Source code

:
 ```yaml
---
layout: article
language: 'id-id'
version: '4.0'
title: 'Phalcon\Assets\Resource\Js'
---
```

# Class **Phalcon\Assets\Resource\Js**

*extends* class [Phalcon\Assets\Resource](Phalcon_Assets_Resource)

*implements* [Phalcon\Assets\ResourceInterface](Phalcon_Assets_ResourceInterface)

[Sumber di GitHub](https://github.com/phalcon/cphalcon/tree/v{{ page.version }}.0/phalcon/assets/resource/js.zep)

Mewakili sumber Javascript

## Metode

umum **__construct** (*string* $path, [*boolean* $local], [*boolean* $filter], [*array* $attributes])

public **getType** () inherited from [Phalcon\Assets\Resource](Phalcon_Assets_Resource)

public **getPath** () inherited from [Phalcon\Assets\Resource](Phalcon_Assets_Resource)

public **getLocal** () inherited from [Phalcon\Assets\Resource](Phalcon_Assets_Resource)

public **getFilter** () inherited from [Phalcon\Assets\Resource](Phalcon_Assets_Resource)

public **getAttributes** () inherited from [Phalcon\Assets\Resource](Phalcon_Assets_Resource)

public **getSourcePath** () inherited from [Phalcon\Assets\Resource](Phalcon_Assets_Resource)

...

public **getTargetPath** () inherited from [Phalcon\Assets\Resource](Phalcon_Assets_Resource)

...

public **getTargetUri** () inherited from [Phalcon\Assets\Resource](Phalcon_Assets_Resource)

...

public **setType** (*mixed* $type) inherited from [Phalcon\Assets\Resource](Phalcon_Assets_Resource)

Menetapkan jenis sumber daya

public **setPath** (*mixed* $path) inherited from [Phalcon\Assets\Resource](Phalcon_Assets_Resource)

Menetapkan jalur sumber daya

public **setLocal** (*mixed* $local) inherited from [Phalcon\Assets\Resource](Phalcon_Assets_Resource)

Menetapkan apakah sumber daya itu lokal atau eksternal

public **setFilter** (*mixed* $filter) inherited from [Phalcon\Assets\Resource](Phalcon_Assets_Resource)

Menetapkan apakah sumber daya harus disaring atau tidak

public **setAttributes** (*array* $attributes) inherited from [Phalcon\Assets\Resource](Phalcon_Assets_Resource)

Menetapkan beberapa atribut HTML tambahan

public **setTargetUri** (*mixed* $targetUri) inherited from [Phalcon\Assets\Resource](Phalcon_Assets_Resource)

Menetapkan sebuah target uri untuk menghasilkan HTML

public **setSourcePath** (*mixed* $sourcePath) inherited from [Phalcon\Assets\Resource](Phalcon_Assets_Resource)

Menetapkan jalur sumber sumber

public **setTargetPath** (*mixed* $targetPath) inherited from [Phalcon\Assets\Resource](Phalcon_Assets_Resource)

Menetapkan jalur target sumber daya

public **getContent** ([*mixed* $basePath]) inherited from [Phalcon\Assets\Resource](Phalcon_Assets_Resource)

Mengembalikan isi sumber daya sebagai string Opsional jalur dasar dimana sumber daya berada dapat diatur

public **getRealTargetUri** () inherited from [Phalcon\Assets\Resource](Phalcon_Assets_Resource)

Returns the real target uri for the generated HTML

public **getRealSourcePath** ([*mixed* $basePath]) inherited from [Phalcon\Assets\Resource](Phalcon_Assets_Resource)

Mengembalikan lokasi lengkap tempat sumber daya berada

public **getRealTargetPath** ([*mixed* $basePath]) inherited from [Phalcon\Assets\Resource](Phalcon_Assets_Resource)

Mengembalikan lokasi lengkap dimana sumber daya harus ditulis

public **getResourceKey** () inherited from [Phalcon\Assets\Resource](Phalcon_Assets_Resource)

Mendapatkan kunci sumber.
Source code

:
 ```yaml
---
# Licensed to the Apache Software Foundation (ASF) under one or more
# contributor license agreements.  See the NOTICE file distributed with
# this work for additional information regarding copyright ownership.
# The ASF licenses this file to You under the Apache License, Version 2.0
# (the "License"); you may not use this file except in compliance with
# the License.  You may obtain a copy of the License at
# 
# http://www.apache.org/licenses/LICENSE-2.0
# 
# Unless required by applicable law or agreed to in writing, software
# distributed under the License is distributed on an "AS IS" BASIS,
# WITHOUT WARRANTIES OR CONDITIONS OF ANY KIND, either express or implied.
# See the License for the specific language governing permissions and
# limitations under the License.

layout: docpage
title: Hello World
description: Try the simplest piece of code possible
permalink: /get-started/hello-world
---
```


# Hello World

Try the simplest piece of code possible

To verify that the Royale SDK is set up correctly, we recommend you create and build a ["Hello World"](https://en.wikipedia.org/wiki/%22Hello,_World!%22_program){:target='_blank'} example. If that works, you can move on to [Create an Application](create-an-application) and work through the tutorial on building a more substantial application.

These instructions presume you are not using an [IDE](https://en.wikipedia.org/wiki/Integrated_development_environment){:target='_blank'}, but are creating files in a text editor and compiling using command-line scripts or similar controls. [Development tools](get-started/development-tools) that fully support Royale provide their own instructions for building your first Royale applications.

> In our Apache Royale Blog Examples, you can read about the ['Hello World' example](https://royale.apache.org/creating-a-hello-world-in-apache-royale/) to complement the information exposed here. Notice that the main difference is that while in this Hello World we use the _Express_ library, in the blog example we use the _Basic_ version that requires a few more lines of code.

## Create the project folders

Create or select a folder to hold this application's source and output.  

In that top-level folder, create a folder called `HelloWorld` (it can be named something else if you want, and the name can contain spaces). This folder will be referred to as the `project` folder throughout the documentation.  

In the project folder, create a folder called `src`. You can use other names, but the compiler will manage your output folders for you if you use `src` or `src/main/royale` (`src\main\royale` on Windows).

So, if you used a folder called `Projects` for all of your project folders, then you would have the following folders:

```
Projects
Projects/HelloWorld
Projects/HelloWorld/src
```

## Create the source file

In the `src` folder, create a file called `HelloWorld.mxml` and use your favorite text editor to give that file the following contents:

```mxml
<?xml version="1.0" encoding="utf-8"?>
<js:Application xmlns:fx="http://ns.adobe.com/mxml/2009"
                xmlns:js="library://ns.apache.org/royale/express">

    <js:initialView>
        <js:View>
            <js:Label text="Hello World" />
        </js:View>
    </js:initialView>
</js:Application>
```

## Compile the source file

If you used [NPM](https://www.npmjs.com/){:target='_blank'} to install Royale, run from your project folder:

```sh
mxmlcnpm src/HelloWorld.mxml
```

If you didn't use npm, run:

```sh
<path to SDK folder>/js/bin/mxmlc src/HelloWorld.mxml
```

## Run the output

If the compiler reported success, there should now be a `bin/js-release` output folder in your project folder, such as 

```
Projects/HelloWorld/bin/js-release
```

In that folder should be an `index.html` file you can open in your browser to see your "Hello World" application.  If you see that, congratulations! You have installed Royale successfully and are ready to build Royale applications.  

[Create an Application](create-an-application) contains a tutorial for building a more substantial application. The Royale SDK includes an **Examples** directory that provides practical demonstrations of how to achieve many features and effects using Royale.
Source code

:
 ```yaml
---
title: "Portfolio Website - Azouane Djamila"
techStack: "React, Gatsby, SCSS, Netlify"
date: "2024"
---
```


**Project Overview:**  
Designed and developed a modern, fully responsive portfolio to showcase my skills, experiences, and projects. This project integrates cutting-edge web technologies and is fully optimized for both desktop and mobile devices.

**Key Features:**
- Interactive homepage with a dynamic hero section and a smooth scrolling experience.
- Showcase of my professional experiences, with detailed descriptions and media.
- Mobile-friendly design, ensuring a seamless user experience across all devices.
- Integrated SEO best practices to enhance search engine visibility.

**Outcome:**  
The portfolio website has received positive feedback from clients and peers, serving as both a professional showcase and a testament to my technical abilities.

= = =

PROMPT:
Would you repeat the records above without any changes?

ANSWER SPACE:
Source code

:
 ```yaml
---
layout: article
language: 'id-id'
version: '4.0'
title: 'Phalcon\Assets\Resource\Js'
---
```

# Class **Phalcon\Assets\Resource\Js**

*extends* class [Phalcon\Assets\Resource](Phalcon_Assets_Resource)

*implements* [Phalcon\Assets\ResourceInterface](Phalcon_Assets_ResourceInterface)

[Sumber di GitHub](https://github.com/phalcon/cphalcon/tree/v{{ page.version }}.0/phalcon/assets/resource/js.zep)

Mewakili sumber Javascript

## Metode

umum **__construct** (*string* $path, [*boolean* $local], [*boolean* $filter], [*array* $attributes])

public **getType** () inherited from [Phalcon\Assets\Resource](Phalcon_Assets_Resource)

public **getPath** () inherited from [Phalcon\Assets\Resource](Phalcon_Assets_Resource)

public **getLocal** () inherited from [Phalcon\Assets\Resource](Phalcon_Assets_Resource)

public **getFilter** () inherited from [Phalcon\Assets\Resource](Phalcon_Assets_Resource)

public **getAttributes** () inherited from [Phalcon\Assets\Resource](Phalcon_Assets_Resource)

public **getSourcePath** () inherited from [Phalcon\Assets\Resource](Phalcon_Assets_Resource)

...

public **getTargetPath** () inherited from [Phalcon\Assets\Resource](Phalcon_Assets_Resource)

...

public **getTargetUri** () inherited from [Phalcon\Assets\Resource](Phalcon_Assets_Resource)

...

public **setType** (*mixed* $type) inherited from [Phalcon\Assets\Resource](Phalcon_Assets_Resource)

Menetapkan jenis sumber daya

public **setPath** (*mixed* $path) inherited from [Phalcon\Assets\Resource](Phalcon_Assets_Resource)

Menetapkan jalur sumber daya

public **setLocal** (*mixed* $local) inherited from [Phalcon\Assets\Resource](Phalcon_Assets_Resource)

Menetapkan apakah sumber daya itu lokal atau eksternal

public **setFilter** (*mixed* $filter) inherited from [Phalcon\Assets\Resource](Phalcon_Assets_Resource)

Menetapkan apakah sumber daya harus disaring atau tidak

public **setAttributes** (*array* $attributes) inherited from [Phalcon\Assets\Resource](Phalcon_Assets_Resource)

Menetapkan beberapa atribut HTML tambahan

public **setTargetUri** (*mixed* $targetUri) inherited from [Phalcon\Assets\Resource](Phalcon_Assets_Resource)

Menetapkan sebuah target uri untuk menghasilkan HTML

public **setSourcePath** (*mixed* $sourcePath) inherited from [Phalcon\Assets\Resource](Phalcon_Assets_Resource)

Menetapkan jalur sumber sumber

public **setTargetPath** (*mixed* $targetPath) inherited from [Phalcon\Assets\Resource](Phalcon_Assets_Resource)

Menetapkan jalur target sumber daya

public **getContent** ([*mixed* $basePath]) inherited from [Phalcon\Assets\Resource](Phalcon_Assets_Resource)

Mengembalikan isi sumber daya sebagai string Opsional jalur dasar dimana sumber daya berada dapat diatur

public **getRealTargetUri** () inherited from [Phalcon\Assets\Resource](Phalcon_Assets_Resource)

Returns the real target uri for the generated HTML

public **getRealSourcePath** ([*mixed* $basePath]) inherited from [Phalcon\Assets\Resource](Phalcon_Assets_Resource)

Mengembalikan lokasi lengkap tempat sumber daya berada

public **getRealTargetPath** ([*mixed* $basePath]) inherited from [Phalcon\Assets\Resource](Phalcon_Assets_Resource)

Mengembalikan lokasi lengkap dimana sumber daya harus ditulis

public **getResourceKey** () inherited from [Phalcon\Assets\Resource](Phalcon_Assets_Resource)

Mendapatkan kunci sumber.
Source code

:
 ```yaml
---
# Licensed to the Apache Software Foundation (ASF) under one or more
# contributor license agreements.  See the NOTICE file distributed with
# this work for additional information regarding copyright ownership.
# The ASF licenses this file to You under the Apache License, Version 2.0
# (the "License"); you may not use this file except in compliance with
# the License.  You may obtain a copy of the License at
# 
# http://www.apache.org/licenses/LICENSE-2.0
# 
# Unless required by applicable law or agreed to in writing, software
# distributed under the License is distributed on an "AS IS" BASIS,
# WITHOUT WARRANTIES OR CONDITIONS OF ANY KIND, either express or implied.
# See the License for the specific language governing permissions and
# limitations under the License.

layout: docpage
title: Hello World
description: Try the simplest piece of code possible
permalink: /get-started/hello-world
---
```


# Hello World

Try the simplest piece of code possible

To verify that the Royale SDK is set up correctly, we recommend you create and build a ["Hello World"](https://en.wikipedia.org/wiki/%22Hello,_World!%22_program){:target='_blank'} example. If that works, you can move on to [Create an Application](create-an-application) and work through the tutorial on building a more substantial application.

These instructions presume you are not using an [IDE](https://en.wikipedia.org/wiki/Integrated_development_environment){:target='_blank'}, but are creating files in a text editor and compiling using command-line scripts or similar controls. [Development tools](get-started/development-tools) that fully support Royale provide their own instructions for building your first Royale applications.

> In our Apache Royale Blog Examples, you can read about the ['Hello World' example](https://royale.apache.org/creating-a-hello-world-in-apache-royale/) to complement the information exposed here. Notice that the main difference is that while in this Hello World we use the _Express_ library, in the blog example we use the _Basic_ version that requires a few more lines of code.

## Create the project folders

Create or select a folder to hold this application's source and output.  

In that top-level folder, create a folder called `HelloWorld` (it can be named something else if you want, and the name can contain spaces). This folder will be referred to as the `project` folder throughout the documentation.  

In the project folder, create a folder called `src`. You can use other names, but the compiler will manage your output folders for you if you use `src` or `src/main/royale` (`src\main\royale` on Windows).

So, if you used a folder called `Projects` for all of your project folders, then you would have the following folders:

```
Projects
Projects/HelloWorld
Projects/HelloWorld/src
```

## Create the source file

In the `src` folder, create a file called `HelloWorld.mxml` and use your favorite text editor to give that file the following contents:

```mxml
<?xml version="1.0" encoding="utf-8"?>
<js:Application xmlns:fx="http://ns.adobe.com/mxml/2009"
                xmlns:js="library://ns.apache.org/royale/express">

    <js:initialView>
        <js:View>
            <js:Label text="Hello World" />
        </js:View>
    </js:initialView>
</js:Application>
```

## Compile the source file

If you used [NPM](https://www.npmjs.com/){:target='_blank'} to install Royale, run from your project folder:

```sh
mxmlcnpm src/HelloWorld.mxml
```

If you didn't use npm, run:

```sh
<path to SDK folder>/js/bin/mxmlc src/HelloWorld.mxml
```

## Run the output

If the compiler reported success, there should now be a `bin/js-release` output folder in your project folder, such as 

```
Projects/HelloWorld/bin/js-release
```

In that folder should be an `index.html` file you can open in your browser to see your "Hello World" application.  If you see that, congratulations! You have installed Royale successfully and are ready to build Royale applications.  

[Create an Application](create-an-application) contains a tutorial for building a more substantial application. The Royale SDK includes an **Examples** directory that provides practical demonstrations of how to achieve many features and effects using Royale.
Source code

:
 ```yaml
---
title: "Portfolio Website - Azouane Djamila"
techStack: "React, Gatsby, SCSS, Netlify"
date: "2024"
---
```


**Project Overview:**  
Designed and developed a modern, fully responsive portfolio to showcase my skills, experiences, and projects. This project integrates cutting-edge web technologies and is fully optimized for both desktop and mobile devices.

**Key Features:**
- Interactive homepage with a dynamic hero section and a smooth scrolling experience.
- Showcase of my professional experiences, with detailed descriptions and media.
- Mobile-friendly design, ensuring a seamless user experience across all devices.
- Integrated SEO best practices to enhance search engine visibility.

**Outcome:**  
The portfolio website has received positive feedback from clients and peers, serving as both a professional showcase and a testament to my technical abilities.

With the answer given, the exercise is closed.